No, it’s not a stock market play, and Welch does not make decisions about divisions with $3 billion in annual sales to boost stock prices. American business really doesn’t work that way.

But whether the decision to sell consumer electronics is a good one is a tougher question. And the best that can be said is that, right or wrong in this particular decision, Welch made it within a long-term vision of what a U.S. company must do to remain competitive globally.
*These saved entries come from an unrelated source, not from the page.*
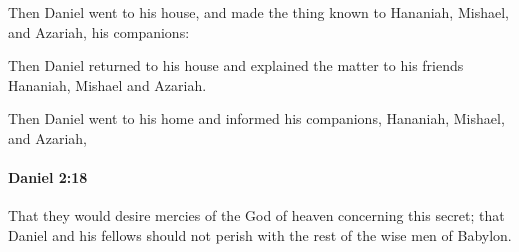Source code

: 			\begin{versebox}
					\item[BHS] 
					\item[LXX] 
					\item[ASV] Then Daniel went to his house, and made the thing known to Hananiah, Mishael, and Azariah, his companions:
					\item[NIV] Then Daniel returned to his house and explained the matter to his friends Hananiah, Mishael and Azariah.
					\item[NRSV] Then Daniel went to his home and informed his companions, Hananiah, Mishael, and Azariah,
			\end{versebox}

		\paragraph{Daniel 2:18} %
			\label{DANIEL-2-18}

			That they would desire mercies of the God of heaven concerning this secret; that Daniel and his fellows should not perish with the rest of the wise men of Babylon.

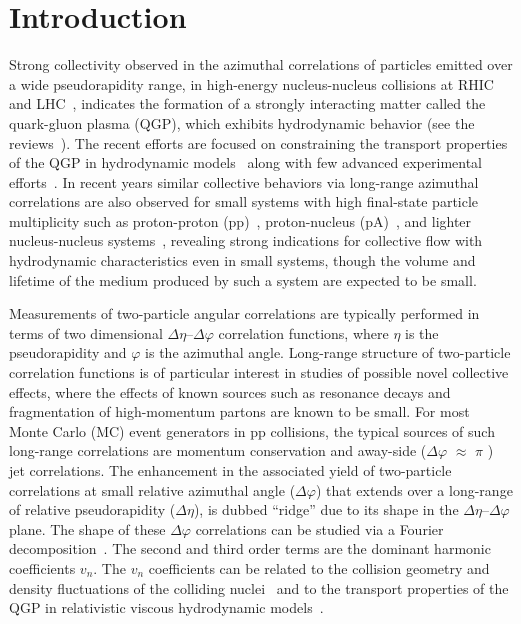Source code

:
\section{Introduction}
\label{sec:intro}

Strong collectivity observed in the azimuthal correlations of particles emitted over a wide pseudorapidity range, in high-energy nucleus-nucleus collisions at RHIC~\cite{Adams:2005dq,Adcox:2004mh,Arsene:2004fa,Back:2004je} and LHC~\cite{Abelev:2012di, Abelev:2014pua, ATLAS:2011ah}, indicates the formation of a strongly interacting matter called the quark-gluon plasma (QGP), which exhibits hydrodynamic behavior (see the reviews~\cite{Romatschke:2007mq,Jeon:2015dfa,Romatschke:2017ejr}). The recent efforts are focused on constraining the transport properties of the QGP in hydrodynamic models~\cite{Niemi:2015qia,Bernhard:2016tnd,Bernhard2019} along with few advanced experimental efforts~\cite{ALICE:2016kpq,Acharya:2017gsw,Acharya:2017zfg,Acharya:2020taj}.
In recent years similar collective behaviors via long-range azimuthal correlations are also observed for small systems with high final-state particle multiplicity such as proton-proton (pp)~\cite{Aad:2015gqa,Khachatryan:2015lva,Khachatryan:2016txc,Acharya:2019vdf}, proton-nucleus (pA)~\cite{Abelev:2012ola,Aad:2014lta,Aaboud:2016yar,Khachatryan:2016ibd}, and lighter nucleus-nucleus systems~\cite{PHENIX:2018lia,Aidala:2017ajz}, revealing strong indications for collective flow with hydrodynamic characteristics even in small systems, though the volume and lifetime of the medium produced by such a system are expected to be small. 

Measurements of two-particle angular correlations are typically performed in terms of two dimensional $\Delta\eta$--$\Delta\varphi$ correlation functions, where $\eta$ is the pseudorapidity and $\varphi$ is the azimuthal angle. Long-range structure of two-particle correlation functions is of particular interest in studies of possible novel collective effects, where the effects of known sources such as resonance decays and fragmentation of high-momentum partons are known to be small. For most Monte Carlo (MC) event generators in pp collisions, the typical sources of such long-range correlations are momentum conservation and away-side ($\Delta\varphi$ $\approx$ $\pi$ ) jet correlations.
The enhancement in the associated yield of two-particle correlations at small relative azimuthal angle ($\Delta\varphi$) that extends over a long-range of relative pseudorapidity ($\Delta\eta$), is dubbed ``ridge'' due to its shape in the $\Delta\eta$--$\Delta\varphi$ plane.
The shape of these $\Delta\varphi$ correlations can be studied via a Fourier decomposition~\cite{Poskanzer:1998yz,Voloshin:2008dg}. The second and third order terms are the dominant harmonic coefficients $v_n$. The $v_n$ coefficients can be related to the collision geometry and density fluctuations of the colliding nuclei~\cite{Alver:2010gr,Alver:2010dn,ALICE:2011ab} and to the transport properties of the QGP in relativistic viscous hydrodynamic models~\cite{Gale:2012rq,Niemi:2015qia,Shen:2014vra,Bernhard:2016tnd,Bernhard2019}.

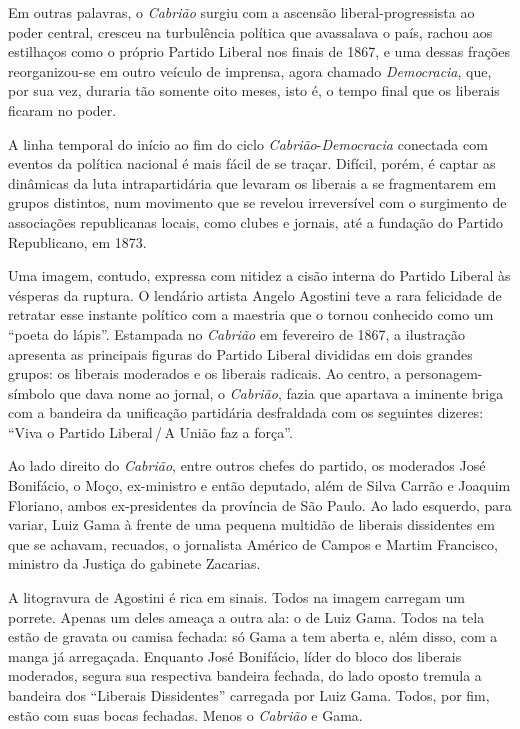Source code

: Em outras palavras, o \emph{Cabrião} surgiu com a ascensão
liberal-progressista ao poder central, cresceu na turbulência política
que avassalava o país, rachou aos estilhaços como o próprio Partido
Liberal nos finais de 1867, e uma dessas frações reorganizou-se em outro
veículo de imprensa, agora chamado \emph{Democracia}, que, por sua vez,
duraria tão somente oito meses, isto é, o tempo final que os liberais
ficaram no poder.

A linha temporal do início ao fim do ciclo
\emph{Cabrião}-\emph{Democracia} conectada com eventos da política
nacional é mais fácil de se traçar. Difícil, porém, é captar as
dinâmicas da luta intrapartidária que levaram os liberais a se
fragmentarem em grupos distintos, num movimento que se revelou
irreversível com o surgimento de associações republicanas locais, como
clubes e jornais, até a fundação do Partido Republicano, em 1873.

Uma imagem, contudo, expressa com nitidez a cisão interna do Partido
Liberal às vésperas da ruptura. O lendário artista Angelo Agostini teve
a rara felicidade de retratar esse instante político com a maestria que
o tornou conhecido como um ``poeta do lápis''. Estampada no \emph{Cabrião}
em fevereiro de 1867, a ilustração apresenta as principais figuras do %
Partido Liberal divididas em dois grandes grupos: os liberais moderados
e os liberais radicais. Ao centro, a personagem-símbolo que dava nome ao
jornal, o \emph{Cabrião}, fazia que apartava a iminente briga com a
bandeira da unificação partidária desfraldada com os seguintes dizeres:
``Viva o Partido Liberal\,/\,A União faz a força''.

Ao lado direito do \emph{Cabrião}, entre outros chefes do partido, os
moderados José Bonifácio, o Moço, ex-ministro e então deputado, além de
Silva Carrão e Joaquim Floriano, ambos ex-presidentes da província de
São Paulo. Ao lado esquerdo, para variar, Luiz Gama à frente de uma
pequena multidão de liberais dissidentes em que se achavam, recuados, o
jornalista Américo de Campos e Martim Francisco, ministro da Justiça do
gabinete Zacarias.

A litogravura de Agostini é rica em sinais. Todos na imagem carregam um
porrete. Apenas um deles ameaça a outra ala: o de Luiz Gama. Todos na
tela estão de gravata ou camisa fechada: só Gama a tem aberta e, além
disso, com a manga já arregaçada. Enquanto José Bonifácio, líder do
bloco dos liberais moderados, segura sua respectiva bandeira fechada, do
lado oposto tremula a bandeira dos ``Liberais Dissidentes'' carregada por
Luiz Gama. Todos, por fim, estão com suas bocas fechadas. Menos o
\emph{Cabrião} e Gama.

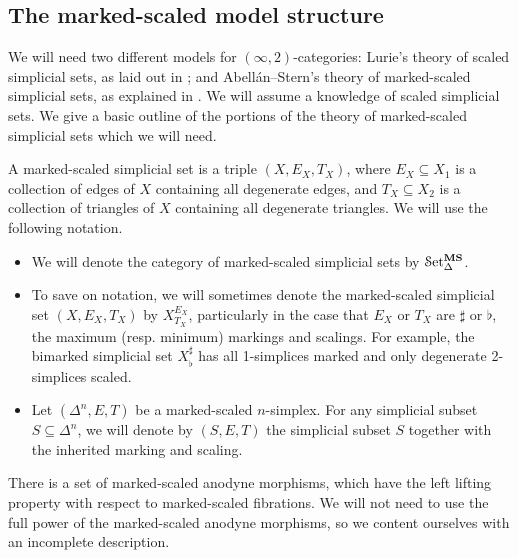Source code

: \documentclass[main.tex]{subfiles}
\begin{document}
\subsection{The marked-scaled model structure}
\label{ssc:marked-scaled_model_structure}

We will need two different models for $(\infty,2)$-categories: Lurie's theory of scaled simplicial sets, as laid out in \cite{lurie2009infinity}; and Abell\'an--Stern's theory of marked-scaled simplicial sets, as explained in \cite{garcia2cartesianfibrationsii}. We will assume a knowledge of scaled simplicial sets. We give a basic outline of the portions of the theory of marked-scaled simplicial sets which we will need.

A marked-scaled simplicial set is a triple $(X, E_{X}, T_{X})$, where $E_{X} \subseteq X_{1}$ is a collection of edges of $X$ containing all degenerate edges, and $T_{X} \subseteq X_{2}$ is a collection of triangles of $X$ containing all degenerate triangles. We will use the following notation.
\begin{itemize}
  \item We will denote the category of marked-scaled simplicial sets by $\mathcal{S}\mathrm{et}_{\Delta}^{\mathbf{MS}}$.

  \item To save on notation, we will sometimes denote the marked-scaled simplicial set $(X, E_{X}, T_{X})$ by $X^{E_{X}}_{T_{X}}$, particularly in the case that $E_{X}$ or $T_{X}$ are $\sharp$ or $\flat$, the maximum (resp. minimum) markings and scalings. For example, the bimarked simplicial set $X^{\sharp}_{\flat}$ has all 1-simplices marked and only degenerate 2-simplices scaled.

  \item Let $(\Delta^{n}, E, T)$ be a marked-scaled $n$-simplex. For any simplicial subset $S \subseteq \Delta^{n}$, we will denote by $(S, E, T)$ the simplicial subset $S$ together with the inherited marking and scaling.
\end{itemize}

There is a set of marked-scaled anodyne morphisms, which have the left lifting property with respect to marked-scaled fibrations. We will not need to use the full power of the marked-scaled anodyne morphisms, so we content ourselves with an incomplete description.
\end{document}
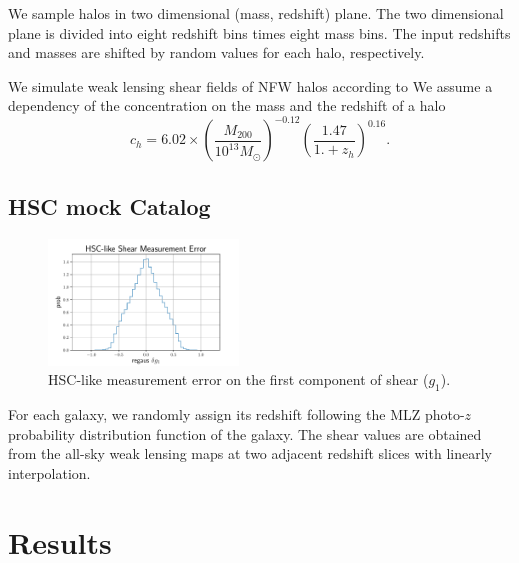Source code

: \documentclass[twocolumn]{aastex62}
\begin{document}
We sample halos in two dimensional (mass, redshift) plane. The two dimensional plane is divided into eight redshift bins 
times eight mass bins. The input redshifts and masses are shifted by random values for each halo, respectively.

We simulate weak lensing shear fields of NFW halos according to \citet{haloModel-TJ2003-3pt}
We assume a dependency of the concentration on the mass and the redshift of a halo 
\citet[equation (2)]{c-M_Magneticum-Ragagnin2019}
\begin{equation}
c_{h}=6.02\times(\frac{M_{200}}{10^{13} M_{\odot}})^{-0.12}(\frac{1.47}{1.+z_h})^{0.16}.
\end{equation}

\subsection{HSC mock Catalog}
\begin{figure}[!ht]
 \centering
 \includegraphics[width=0.45\textwidth]{shapeMeasurementError-HSCY1.pdf}
 \caption{HSC-like measurement error on the first component of shear ($g_1$).}
 \label{fig:mass-redshift}
\end{figure}

For each galaxy, we randomly assign its redshift following the MLZ photo-$z$ probability distribution function 
\citep{HSC1-photoz} of the galaxy. The shear values are obtained from the all-sky weak lensing maps at two adjacent 
redshift slices with linearly interpolation.

\section{Results}
\label{sec:Res}
\end{document}
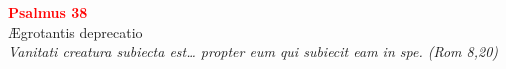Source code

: 


\def\greinitialformat#1{%
{\fontsize{39}{39}\selectfont #1}%
}




\vspace{0.3cm}
\begin{center}
 \textcolor{red}{\large \bf Psalmus 38}\\
Ægrotantis deprecatio\\
\textit{\small Vanitati creatura subiecta est… propter eum qui subiecit eam in spe. (Rom 8,20)}
\end{center}
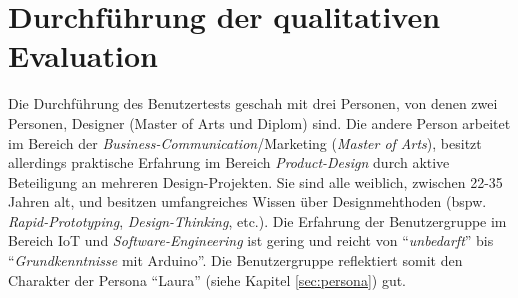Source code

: \section{Durchführung der qualitativen Evaluation}

Die Durchführung des Benutzertests geschah mit drei Personen, von denen zwei Personen, Designer (Master of Arts und Diplom) sind. Die andere Person arbeitet im Bereich der \textit{Business-Communication}/Marketing (\textit{Master of Arts}), besitzt allerdings praktische Erfahrung im Bereich \textit{Product-Design} durch aktive Beteiligung an mehreren Design-Projekten. Sie sind alle weiblich, zwischen 22-35 Jahren alt, und besitzen umfangreiches Wissen über Designmehthoden (bspw. \textit{Rapid-Prototyping}, \textit{Design-Thinking}, etc.). Die Erfahrung der Benutzergruppe im Bereich \ac{IoT} und \textit{Soft\-ware-Engineering} ist gering und reicht von "`\textit{unbedarft}"' bis "`\textit{Grundkenntnisse} mit Arduino"'. Die Benutzergruppe reflektiert somit den Charakter der Persona "`Laura"' (siehe Kapitel \ref{sec:persona}) gut.

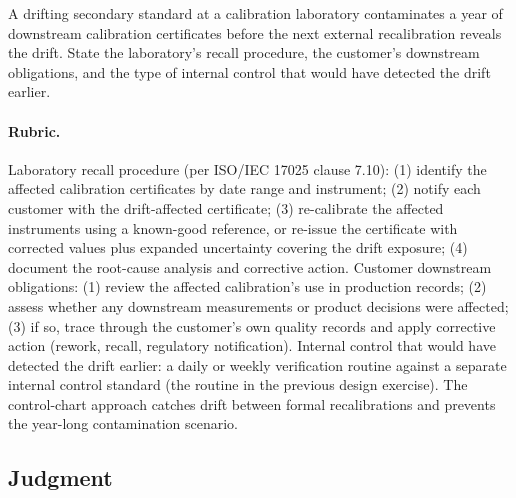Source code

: \begin{exercise}
A drifting secondary standard at a calibration laboratory
contaminates a year of downstream calibration certificates before
the next external recalibration reveals the drift. State the
laboratory's recall procedure, the customer's downstream
obligations, and the type of internal control that would have
detected the drift earlier.

\paragraph{Rubric.} Laboratory recall procedure (per ISO/IEC 17025
clause 7.10): (1) identify the affected calibration certificates by
date range and instrument; (2) notify each customer with the
drift-affected certificate; (3) re-calibrate the affected
instruments using a known-good reference, or re-issue the
certificate with corrected values plus expanded uncertainty
covering the drift exposure; (4) document the root-cause analysis
and corrective action. Customer downstream obligations: (1) review
the affected calibration's use in production records; (2) assess
whether any downstream measurements or product decisions were
affected; (3) if so, trace through the customer's own quality
records and apply corrective action (rework, recall, regulatory
notification). Internal control that would have detected the drift
earlier: a daily or weekly verification routine against a separate
internal control standard (the routine in the previous design
exercise). The control-chart approach catches drift between formal
recalibrations and prevents the year-long contamination scenario.
\end{exercise}

\subsection*{Judgment}

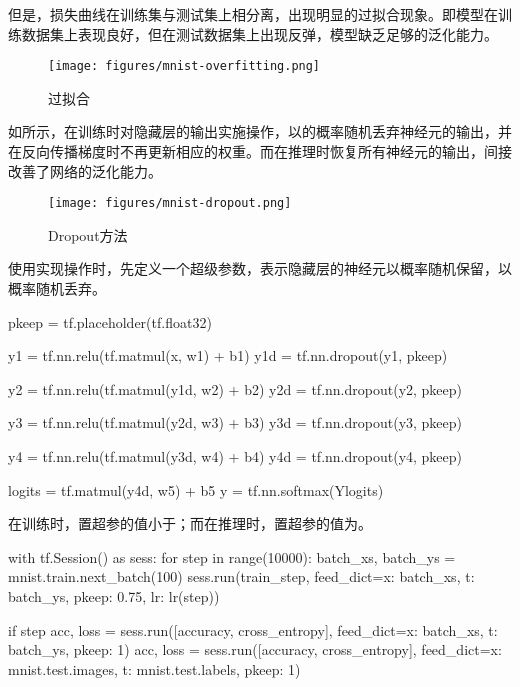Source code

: \begin{content}
但是，损失曲线在训练集与测试集上相分离，出现明显的过拟合现象。即模型在训练数据集上表现良好，但在测试数据集上出现反弹，模型缺乏足够的泛化能力。

\begin{figure}[H]
\centering
\texttt{[image: figures/mnist-overfitting.png]}
\caption{过拟合}
 \label{fig:mnist-overfitting}
\end{figure}

如所示，在训练时对隐藏层的输出实施操作，以的概率随机丢弃神经元的输出，并在反向传播梯度时不再更新相应的权重。而在推理时恢复所有神经元的输出，间接改善了网络的泛化能力。

\begin{figure}[H]
\centering
\texttt{[image: figures/mnist-dropout.png]}
\caption{Dropout方法}
 \label{fig:mnist-dropout}
\end{figure}

使用\tf{}实现操作时，先定义一个超级参数，表示隐藏层的神经元以概率随机保留，以概率随机丢弃。

\begin{leftbar}
\begin{python}
pkeep = tf.placeholder(tf.float32)

y1 = tf.nn.relu(tf.matmul(x,  w1) + b1)
y1d = tf.nn.dropout(y1, pkeep)

y2 = tf.nn.relu(tf.matmul(y1d, w2) + b2)
y2d = tf.nn.dropout(y2, pkeep)

y3 = tf.nn.relu(tf.matmul(y2d, w3) + b3)
y3d = tf.nn.dropout(y3, pkeep)

y4 = tf.nn.relu(tf.matmul(y3d, w4) + b4)
y4d = tf.nn.dropout(y4, pkeep)

logits = tf.matmul(y4d, w5) + b5
y = tf.nn.softmax(Ylogits)
\end{python}
\end{leftbar}

在训练时，置超参的值小于；而在推理时，置超参的值为。

\begin{leftbar}
\begin{python}
with tf.Session() as sess:
  for step in range(10000):
    batch_xs, batch_ys = mnist.train.next_batch(100)
    sess.run(train_step, 
      feed_dict={x: batch_xs, t: batch_ys, pkeep: 0.75, lr: lr(step)})

    if step %
      acc, loss = sess.run([accuracy, cross_entropy], 
        feed_dict={x: batch_xs, t: batch_ys, pkeep: 1})
      acc, loss = sess.run([accuracy, cross_entropy], 
        feed_dict={x: mnist.test.images, t: mnist.test.labels, pkeep: 1})
\end{python}
\end{leftbar}


\end{content}
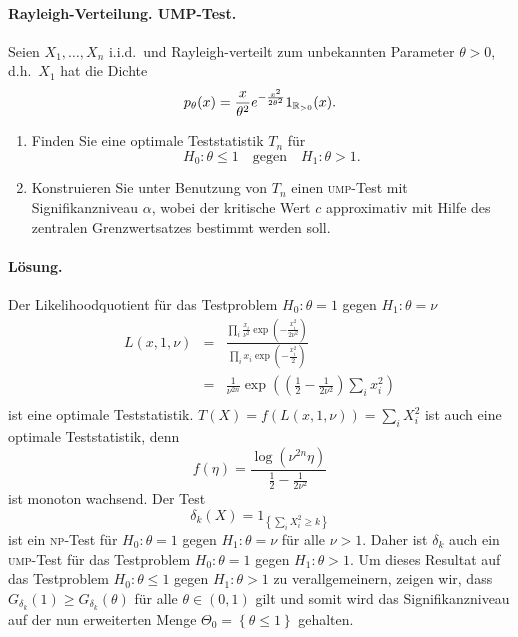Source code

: 






\paragraph{Rayleigh-Verteilung. UMP-Test.} Seien $X_1,\ldots,X_n$ i.i.d.\ und Rayleigh-verteilt
zum unbekannten Parameter $\theta>0$, d.h.\ $X_1$ hat die Dichte 
\begin{equation*}
    p_\theta(x) = \frac{x}{\theta^2} e^{- \frac{x^2}{2\theta^2}} 1_{\mathbb R_{>0}}(x).
\end{equation*}
\begin{enumerate}
    \item Finden Sie eine optimale Teststatistik $T_n$ für
        \begin{equation*}
            H_0 : \theta\leq 1 \quad \textrm{gegen} \quad H_1 : \theta >1.
        \end{equation*}
    \item Konstruieren Sie unter Benutzung von $T_n$ einen \textsc{ump}-Test mit Signifikanzniveau 
        $\alpha$, wobei der kritische Wert $c$ approximativ mit Hilfe des zentralen Grenzwertsatzes
        bestimmt werden soll.
\end{enumerate}

\paragraph*{Lösung. } Der Likelihoodquotient für das Testproblem $H_0: \theta=1$ gegen $H_1 : \theta=\nu$
\begin{eqnarray*}
    L(x,1,\nu) &=& 
    \frac{\prod_i \frac{x_i}{\nu^2} \exp \left( -\frac{x_i^2}{2 \nu^2} \right)}{ \prod_i x_i \exp \left( - \frac{x_i^2}{2} \right)  } \\
    &=& \frac{1}{ \nu^{2n}} \exp\left( \left( \frac{1}{2} -\frac{1}{2 \nu^2} \right) \sum_{i}^{} x_i^2 \right)\\
\end{eqnarray*}
ist eine optimale Teststatistik. $T(X)=f(L(x,1,\nu))= \sum_{i}^{} X_i^2$ 
ist auch eine optimale Teststatistik, denn
\begin{equation*}
    f(\eta) = \frac{ \log \left( \nu^{2n} \eta \right) }{\frac{1}{2} - \frac{1}{2\nu^2}}
\end{equation*}
ist monoton wachsend. Der Test
\begin{equation*}
    \delta_k(X) = 1_{  \left\{ \sum_{i}^{}X_i^2 \geq k \right\} }
\end{equation*}
ist ein \textsc{np}-Test für $H_0: \theta=1$ gegen $H_1 : \theta= \nu$ für alle $\nu>1$.
Daher ist $\delta_k$ auch ein \textsc{ump}-Test für das Testproblem $H_0: \theta=1$ gegen $H_1 : \theta>1$.
Um dieses Resultat auf das Testproblem $H_0: \theta \leq 1$ gegen $H_1 : \theta>1$ zu verallgemeinern, zeigen
wir, dass $G_{\delta_k}(1)\geq G_{\delta_k} (\theta)$ für alle $\theta \in (0,1)$ gilt und somit wird das
Signifikanzniveau auf der nun erweiterten Menge $\Theta_0 = \left\{ \theta\leq 1 \right\}$ gehalten.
“You pick your spots,” he said in a recent interview at GE’s Fairfield, Conn., headquarters. And where you choose to compete in the world is “in those businesses, like engineered plastics and aircraft engines and medical electronics, that are in leading-edge technological industries. That’s in contrast to industries where there’s very little technological innovation and the only way to compete is to make it at a lower cost.”

GE, the diversified giant with annual revenue of $36 billion, does lead the world in the “leading edge” industries Welch mentioned--aircraft engines, new high-tech plastics for car bodies and other uses, and medical electronics, where it is No. 1 in brain scanners and other sophisticated equipment. It will get an X-ray business in the deal with Thomson and a boost for its European medical business, where it is challenging giant Siemens of West Germany.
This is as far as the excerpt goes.